* [EXTRACTED MATERIAL]:
--- START ---

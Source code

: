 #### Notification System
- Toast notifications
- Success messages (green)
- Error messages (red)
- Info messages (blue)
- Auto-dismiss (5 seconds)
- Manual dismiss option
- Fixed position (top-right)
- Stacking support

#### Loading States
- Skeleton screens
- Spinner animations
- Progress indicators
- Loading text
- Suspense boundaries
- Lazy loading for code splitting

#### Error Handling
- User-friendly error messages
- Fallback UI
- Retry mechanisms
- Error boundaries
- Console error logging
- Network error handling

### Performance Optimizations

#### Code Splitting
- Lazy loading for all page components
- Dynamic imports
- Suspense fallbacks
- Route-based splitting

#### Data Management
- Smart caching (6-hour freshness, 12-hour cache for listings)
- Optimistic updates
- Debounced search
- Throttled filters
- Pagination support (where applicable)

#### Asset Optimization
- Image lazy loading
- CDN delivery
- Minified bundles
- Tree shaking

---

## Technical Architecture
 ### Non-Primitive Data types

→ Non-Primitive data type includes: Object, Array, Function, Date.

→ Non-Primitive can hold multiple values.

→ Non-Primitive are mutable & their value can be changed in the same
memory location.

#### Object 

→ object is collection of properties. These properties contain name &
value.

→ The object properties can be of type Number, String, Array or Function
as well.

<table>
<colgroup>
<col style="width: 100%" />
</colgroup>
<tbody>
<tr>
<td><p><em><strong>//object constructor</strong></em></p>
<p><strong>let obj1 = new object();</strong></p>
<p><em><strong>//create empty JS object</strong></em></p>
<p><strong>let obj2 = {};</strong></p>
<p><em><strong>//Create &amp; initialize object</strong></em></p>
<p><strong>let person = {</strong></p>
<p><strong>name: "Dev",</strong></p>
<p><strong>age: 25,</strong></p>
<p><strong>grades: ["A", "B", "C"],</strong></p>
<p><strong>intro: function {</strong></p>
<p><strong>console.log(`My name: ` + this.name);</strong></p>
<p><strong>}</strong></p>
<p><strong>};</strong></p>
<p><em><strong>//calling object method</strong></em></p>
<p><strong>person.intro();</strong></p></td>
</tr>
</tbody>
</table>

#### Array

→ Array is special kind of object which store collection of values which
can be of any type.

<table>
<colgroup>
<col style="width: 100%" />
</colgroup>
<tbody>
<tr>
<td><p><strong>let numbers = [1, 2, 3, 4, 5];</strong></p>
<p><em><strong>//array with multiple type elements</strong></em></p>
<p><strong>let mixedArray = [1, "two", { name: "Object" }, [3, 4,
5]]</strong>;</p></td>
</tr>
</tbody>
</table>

--- END ---

Across the listing above, find all lines where the word "person" is present and copy them.

<p><strong>let person = {</strong></p>
<p><strong>person.intro();</strong></p></td>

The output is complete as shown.